Copy every record exactly, and keep the pictures out.

·····

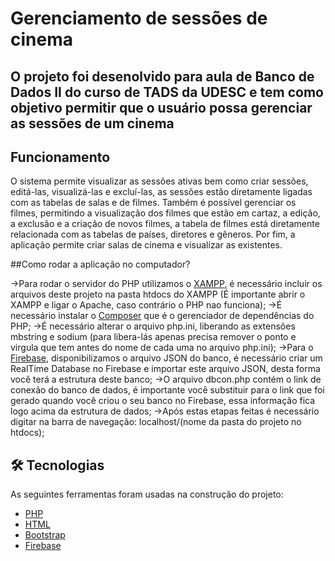 # Gerenciamento de sessões de cinema

## O projeto foi desenolvido para aula de Banco de Dados II do curso de TADS da UDESC e tem como objetivo permitir que o usuário possa gerenciar as sessões de um cinema

## Funcionamento

O sistema permite visualizar as sessões ativas bem como criar sessões, editá-las, visualizá-las e excluí-las, as sessões estão diretamente ligadas com as tabelas de salas e de filmes. Também é possível gerenciar os filmes, permitindo a visualização dos filmes que estão em cartaz, a edição, a exclusão e a criação de novos filmes, a tabela de filmes está diretamente relacionada com as tabelas de países, diretores e gêneros. Por fim, a aplicação permite criar salas de cinema e visualizar as existentes.

##Como rodar a aplicação no computador?

->Para rodar o servidor do PHP utilizamos o [XAMPP](https://www.apachefriends.org/pt_br/index.html), é necessário incluir os arquivos deste projeto na pasta htdocs do XAMPP (É importante abrir o XAMPP e ligar o Apache, caso contrário o PHP nao funciona);
->É necessário instalar o [Composer](https://getcomposer.org/download/) que é o gerenciador de dependências do PHP;
->É necessário alterar o arquivo php.ini, liberando as extensões mbstring e sodium (para libera-lás apenas precisa remover o ponto e virgula que tem antes do nome de cada uma no arquivo php.ini);
->Para o [Firebase](firebase.google.com), disponibilizamos o arquivo JSON do banco, é necessário criar um RealTime Database no Firebase e importar este arquivo JSON, desta forma você terá a estrutura deste banco;
->O arquivo dbcon.php contém o link de conexão do banco de dados, é importante você substituir para o link que foi gerado quando você criou o seu banco no Firebase, essa informação fica logo acima da estrutura de dados;
->Após estas etapas feitas é necessário digitar na barra de navegação: localhost/(nome da pasta do projeto no htdocs);



## 🛠 Tecnologias

As seguintes ferramentas foram usadas na construção do projeto:

- [PHP](https://www.php.net)
- [HTML](https://html.spec.whatwg.org/multipage/)
- [Bootstrap](https://getbootstrap.com)
- [Firebase](firebase.google.com)
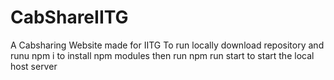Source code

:# CabShareIITG
A Cabsharing Website made for IITG
To run locally download repository and runu npm i to install npm modules then run npm run start to start the local host server 
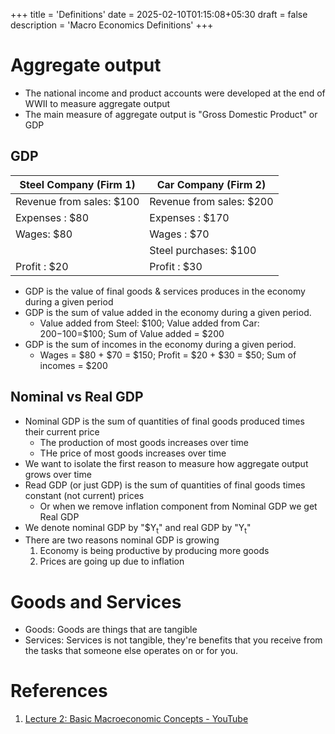 +++
title = 'Definitions'
date = 2025-02-10T01:15:08+05:30
draft = false
description = 'Macro Economics Definitions'
+++


# Aggregate output

- The national income and product accounts were developed at the end of WWII to measure aggregate output
- The main measure of aggregate output is "Gross Domestic Product" or GDP


## GDP

| Steel Company (Firm 1)     | Car Company (Firm 2)     |
| -------------------------- | -------------------------|
| Revenue from sales: $100   | Revenue from sales: $200 |
| Expenses          : $80    | Expenses          : $170 |
|   Wages:  $80              |   Wages          :  $70  |
|                            |   Steel purchases:  $100 |
| Profit            : $20    | Profit            :  $30 |

- GDP is the value of final goods & services produces in the economy during a given period
- GDP is the sum of value added in the economy during a given period.
    - Value added from Steel: $100; Value added from Car: $200-$100=$100; Sum of Value added = $200
- GDP is the sum of incomes in the economy during a given period.
    - Wages = $80 + $70 = $150; Profit = $20 + $30 = $50; Sum of incomes = $200

## Nominal vs Real GDP

- Nominal GDP is the sum of quantities of final goods produced times their current price
    - The production of most goods increases over time
    - THe price of most goods increases over time
- We want to isolate the first reason to measure how aggregate output grows over time
- Read GDP (or just GDP) is the sum of quantities of final goods times constant (not current) prices
    - Or when we remove inflation component from Nominal GDP we get Real GDP
- We denote nominal GDP by "$Y<sub>t</sub>" and real GDP by "Y<sub>t</sub>"
- There are two reasons nominal GDP is growing
    1. Economy is being productive by producing more goods
    2. Prices are going up due to inflation


# Goods and Services

- Goods: Goods are things that are tangible
- Services: Services is not tangible, they're benefits that you receive from the tasks that someone else operates on or for you.


# References

1. [Lecture 2: Basic Macroeconomic Concepts - YouTube](https://www.youtube.com/watch?v=kmUPK9AIE64&t=116s&ab_channel=MITOpenCourseWare)
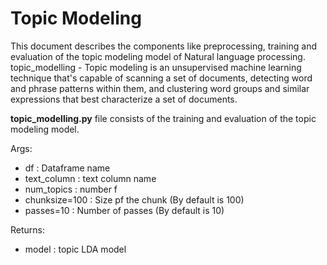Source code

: # Topic Modeling 
This document describes the components like preprocessing, training and evaluation of the topic modeling model of Natural language processing.
topic_modelling - Topic modeling is an unsupervised machine learning technique that's capable of scanning a set of documents, detecting word and phrase patterns within them, and clustering word groups and similar expressions that best characterize a set of documents.

**topic_modelling.py** file consists of the training and evaluation of the topic modeling model.


Args:
  * df : Dataframe name
  * text_column : text column name
  * num_topics  : number f 
  * chunksize=100 : Size pf the chunk (By default is 100)
  * passes=10 : Number of passes (By default is 10)

Returns: 
  * model : topic LDA model
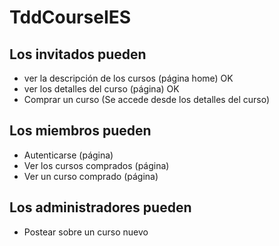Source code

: # TddCourseIES

## Los invitados pueden 
* ver la descripción de los cursos (página home) OK
* ver los detalles del curso (página) OK
* Comprar un curso (Se accede desde los detalles del curso)

## Los miembros pueden
* Autenticarse (página)
* Ver los cursos comprados (página)
* Ver un curso comprado (página)

## Los administradores pueden
* Postear sobre un curso nuevo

·····

■ Answer to the problem:
 # Gerenciamento de sessões de cinema

## O projeto foi desenolvido para aula de Banco de Dados II do curso de TADS da UDESC e tem como objetivo permitir que o usuário possa gerenciar as sessões de um cinema

## Funcionamento

O sistema permite visualizar as sessões ativas bem como criar sessões, editá-las, visualizá-las e excluí-las, as sessões estão diretamente ligadas com as tabelas de salas e de filmes. Também é possível gerenciar os filmes, permitindo a visualização dos filmes que estão em cartaz, a edição, a exclusão e a criação de novos filmes, a tabela de filmes está diretamente relacionada com as tabelas de países, diretores e gêneros. Por fim, a aplicação permite criar salas de cinema e visualizar as existentes.

##Como rodar a aplicação no computador?

->Para rodar o servidor do PHP utilizamos o [XAMPP](https://www.apachefriends.org/pt_br/index.html), é necessário incluir os arquivos deste projeto na pasta htdocs do XAMPP (É importante abrir o XAMPP e ligar o Apache, caso contrário o PHP nao funciona);
->É necessário instalar o [Composer](https://getcomposer.org/download/) que é o gerenciador de dependências do PHP;
->É necessário alterar o arquivo php.ini, liberando as extensões mbstring e sodium (para libera-lás apenas precisa remover o ponto e virgula que tem antes do nome de cada uma no arquivo php.ini);
->Para o [Firebase](firebase.google.com), disponibilizamos o arquivo JSON do banco, é necessário criar um RealTime Database no Firebase e importar este arquivo JSON, desta forma você terá a estrutura deste banco;
->O arquivo dbcon.php contém o link de conexão do banco de dados, é importante você substituir para o link que foi gerado quando você criou o seu banco no Firebase, essa informação fica logo acima da estrutura de dados;
->Após estas etapas feitas é necessário digitar na barra de navegação: localhost/(nome da pasta do projeto no htdocs);



## 🛠 Tecnologias

As seguintes ferramentas foram usadas na construção do projeto:

- [PHP](https://www.php.net)
- [HTML](https://html.spec.whatwg.org/multipage/)
- [Bootstrap](https://getbootstrap.com)
- [Firebase](firebase.google.com)
Source code

:# CabShareIITG
A Cabsharing Website made for IITG
To run locally download repository and runu npm i to install npm modules then run npm run start to start the local host server 
 +++
title = 'Definitions'
date = 2025-02-10T01:15:08+05:30
draft = false
description = 'Macro Economics Definitions'
+++


# Aggregate output

- The national income and product accounts were developed at the end of WWII to measure aggregate output
- The main measure of aggregate output is "Gross Domestic Product" or GDP


## GDP

| Steel Company (Firm 1)     | Car Company (Firm 2)     |
| -------------------------- | -------------------------|
| Revenue from sales: $100   | Revenue from sales: $200 |
| Expenses          : $80    | Expenses          : $170 |
|   Wages:  $80              |   Wages          :  $70  |
|                            |   Steel purchases:  $100 |
| Profit            : $20    | Profit            :  $30 |

- GDP is the value of final goods & services produces in the economy during a given period
- GDP is the sum of value added in the economy during a given period.
    - Value added from Steel: $100; Value added from Car: $200-$100=$100; Sum of Value added = $200
- GDP is the sum of incomes in the economy during a given period.
    - Wages = $80 + $70 = $150; Profit = $20 + $30 = $50; Sum of incomes = $200

## Nominal vs Real GDP

- Nominal GDP is the sum of quantities of final goods produced times their current price
    - The production of most goods increases over time
    - THe price of most goods increases over time
- We want to isolate the first reason to measure how aggregate output grows over time
- Read GDP (or just GDP) is the sum of quantities of final goods times constant (not current) prices
    - Or when we remove inflation component from Nominal GDP we get Real GDP
- We denote nominal GDP by "$Y<sub>t</sub>" and real GDP by "Y<sub>t</sub>"
- There are two reasons nominal GDP is growing
    1. Economy is being productive by producing more goods
    2. Prices are going up due to inflation


# Goods and Services

- Goods: Goods are things that are tangible
- Services: Services is not tangible, they're benefits that you receive from the tasks that someone else operates on or for you.


# References

1. [Lecture 2: Basic Macroeconomic Concepts - YouTube](https://www.youtube.com/watch?v=kmUPK9AIE64&t=116s&ab_channel=MITOpenCourseWare)
Source code

: # Topic Modeling 
This document describes the components like preprocessing, training and evaluation of the topic modeling model of Natural language processing.
topic_modelling - Topic modeling is an unsupervised machine learning technique that's capable of scanning a set of documents, detecting word and phrase patterns within them, and clustering word groups and similar expressions that best characterize a set of documents.

**topic_modelling.py** file consists of the training and evaluation of the topic modeling model.


Args:
  * df : Dataframe name
  * text_column : text column name
  * num_topics  : number f 
  * chunksize=100 : Size pf the chunk (By default is 100)
  * passes=10 : Number of passes (By default is 10)

Returns: 
  * model : topic LDA model
Source code

: # TddCourseIES

## Los invitados pueden 
* ver la descripción de los cursos (página home) OK
* ver los detalles del curso (página) OK
* Comprar un curso (Se accede desde los detalles del curso)

## Los miembros pueden
* Autenticarse (página)
* Ver los cursos comprados (página)
* Ver un curso comprado (página)

## Los administradores pueden
* Postear sobre un curso nuevo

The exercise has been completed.